(Source texts of formatted documents)
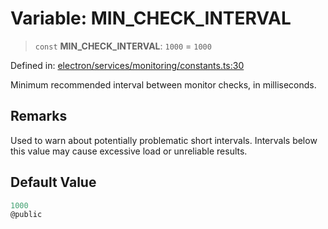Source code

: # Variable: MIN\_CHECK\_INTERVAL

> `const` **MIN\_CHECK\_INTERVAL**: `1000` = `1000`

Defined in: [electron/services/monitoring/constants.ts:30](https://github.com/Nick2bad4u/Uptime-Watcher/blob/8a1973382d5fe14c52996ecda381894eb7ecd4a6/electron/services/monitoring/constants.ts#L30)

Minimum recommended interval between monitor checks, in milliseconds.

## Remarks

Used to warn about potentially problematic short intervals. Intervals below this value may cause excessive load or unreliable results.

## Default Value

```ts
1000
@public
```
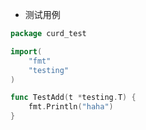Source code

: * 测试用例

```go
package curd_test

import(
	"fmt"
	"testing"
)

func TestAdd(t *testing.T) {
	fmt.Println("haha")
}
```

--

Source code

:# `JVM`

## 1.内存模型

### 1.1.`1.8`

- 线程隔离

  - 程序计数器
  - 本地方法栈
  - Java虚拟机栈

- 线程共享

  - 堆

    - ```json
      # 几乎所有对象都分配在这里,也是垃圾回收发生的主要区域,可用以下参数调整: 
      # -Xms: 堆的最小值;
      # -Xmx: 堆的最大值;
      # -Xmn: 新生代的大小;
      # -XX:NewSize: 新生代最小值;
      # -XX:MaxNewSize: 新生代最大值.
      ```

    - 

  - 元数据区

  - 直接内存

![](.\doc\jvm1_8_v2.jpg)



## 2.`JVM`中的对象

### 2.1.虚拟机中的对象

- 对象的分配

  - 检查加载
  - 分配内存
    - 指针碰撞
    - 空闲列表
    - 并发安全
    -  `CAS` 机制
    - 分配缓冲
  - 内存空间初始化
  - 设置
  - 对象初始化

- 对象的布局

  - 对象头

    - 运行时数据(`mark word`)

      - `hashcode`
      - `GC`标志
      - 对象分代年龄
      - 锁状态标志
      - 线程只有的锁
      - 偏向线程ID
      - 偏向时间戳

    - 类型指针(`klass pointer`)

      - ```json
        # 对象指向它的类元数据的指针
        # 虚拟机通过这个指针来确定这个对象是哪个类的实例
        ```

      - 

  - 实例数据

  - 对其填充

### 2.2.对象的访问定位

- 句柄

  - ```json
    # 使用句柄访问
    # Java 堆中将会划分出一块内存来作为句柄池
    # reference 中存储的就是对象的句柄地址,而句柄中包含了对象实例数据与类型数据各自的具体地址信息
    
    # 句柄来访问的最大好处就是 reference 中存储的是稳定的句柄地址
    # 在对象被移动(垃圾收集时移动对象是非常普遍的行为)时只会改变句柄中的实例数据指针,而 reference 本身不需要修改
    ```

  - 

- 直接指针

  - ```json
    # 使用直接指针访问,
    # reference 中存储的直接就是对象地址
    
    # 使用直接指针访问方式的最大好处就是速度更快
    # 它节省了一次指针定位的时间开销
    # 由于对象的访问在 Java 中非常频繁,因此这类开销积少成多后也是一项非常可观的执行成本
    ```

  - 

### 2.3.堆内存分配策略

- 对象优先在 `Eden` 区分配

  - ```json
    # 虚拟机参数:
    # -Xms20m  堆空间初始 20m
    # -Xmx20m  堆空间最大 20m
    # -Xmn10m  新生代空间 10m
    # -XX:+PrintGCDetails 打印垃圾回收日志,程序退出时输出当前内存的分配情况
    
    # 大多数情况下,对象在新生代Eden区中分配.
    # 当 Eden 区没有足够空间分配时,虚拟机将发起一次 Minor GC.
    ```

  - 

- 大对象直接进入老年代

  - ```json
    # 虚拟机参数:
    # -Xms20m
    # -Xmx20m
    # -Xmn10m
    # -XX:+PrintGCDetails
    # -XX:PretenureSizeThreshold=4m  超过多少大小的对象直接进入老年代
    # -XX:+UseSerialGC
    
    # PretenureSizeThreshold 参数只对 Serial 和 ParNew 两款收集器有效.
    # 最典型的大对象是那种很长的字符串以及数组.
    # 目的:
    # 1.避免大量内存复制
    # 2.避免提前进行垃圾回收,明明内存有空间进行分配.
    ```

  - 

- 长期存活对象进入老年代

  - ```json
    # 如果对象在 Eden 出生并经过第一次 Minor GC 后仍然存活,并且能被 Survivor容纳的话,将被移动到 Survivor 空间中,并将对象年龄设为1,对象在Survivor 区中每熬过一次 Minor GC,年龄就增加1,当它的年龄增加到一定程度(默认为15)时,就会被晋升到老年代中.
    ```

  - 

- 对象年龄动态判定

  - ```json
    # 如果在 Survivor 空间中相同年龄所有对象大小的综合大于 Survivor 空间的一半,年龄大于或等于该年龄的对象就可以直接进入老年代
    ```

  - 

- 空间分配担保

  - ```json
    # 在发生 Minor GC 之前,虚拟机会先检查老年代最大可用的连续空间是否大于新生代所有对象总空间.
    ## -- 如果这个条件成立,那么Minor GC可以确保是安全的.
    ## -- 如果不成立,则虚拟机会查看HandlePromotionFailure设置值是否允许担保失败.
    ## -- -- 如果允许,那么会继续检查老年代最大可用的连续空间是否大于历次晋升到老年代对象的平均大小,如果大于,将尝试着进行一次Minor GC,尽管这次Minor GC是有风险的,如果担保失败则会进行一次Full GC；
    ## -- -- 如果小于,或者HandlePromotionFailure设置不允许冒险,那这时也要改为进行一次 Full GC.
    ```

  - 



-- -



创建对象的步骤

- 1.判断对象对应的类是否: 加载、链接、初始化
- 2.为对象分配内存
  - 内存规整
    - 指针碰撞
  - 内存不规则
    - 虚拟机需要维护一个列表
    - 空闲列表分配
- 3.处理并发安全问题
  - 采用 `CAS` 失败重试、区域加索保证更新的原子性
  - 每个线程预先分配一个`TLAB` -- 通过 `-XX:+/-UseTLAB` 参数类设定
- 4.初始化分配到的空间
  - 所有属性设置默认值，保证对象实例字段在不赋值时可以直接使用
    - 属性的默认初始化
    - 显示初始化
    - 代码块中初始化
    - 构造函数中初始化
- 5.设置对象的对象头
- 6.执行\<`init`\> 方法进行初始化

--

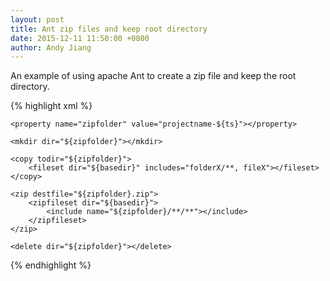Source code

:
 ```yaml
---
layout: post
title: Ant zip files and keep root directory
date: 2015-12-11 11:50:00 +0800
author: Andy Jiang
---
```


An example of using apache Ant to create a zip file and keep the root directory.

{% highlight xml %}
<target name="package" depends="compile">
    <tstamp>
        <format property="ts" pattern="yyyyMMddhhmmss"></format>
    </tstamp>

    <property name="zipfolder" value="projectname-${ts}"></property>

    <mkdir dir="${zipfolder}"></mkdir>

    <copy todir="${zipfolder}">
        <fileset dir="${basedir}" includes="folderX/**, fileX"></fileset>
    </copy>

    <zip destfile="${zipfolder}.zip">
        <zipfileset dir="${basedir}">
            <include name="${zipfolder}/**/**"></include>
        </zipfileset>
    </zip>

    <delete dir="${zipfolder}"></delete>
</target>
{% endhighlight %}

## WORK ORDER:
Determine how many lines in the data above include the word "PretenureSizeThreshold", and state that number only.

## SOLUTION TO THIS PROBLEM:
2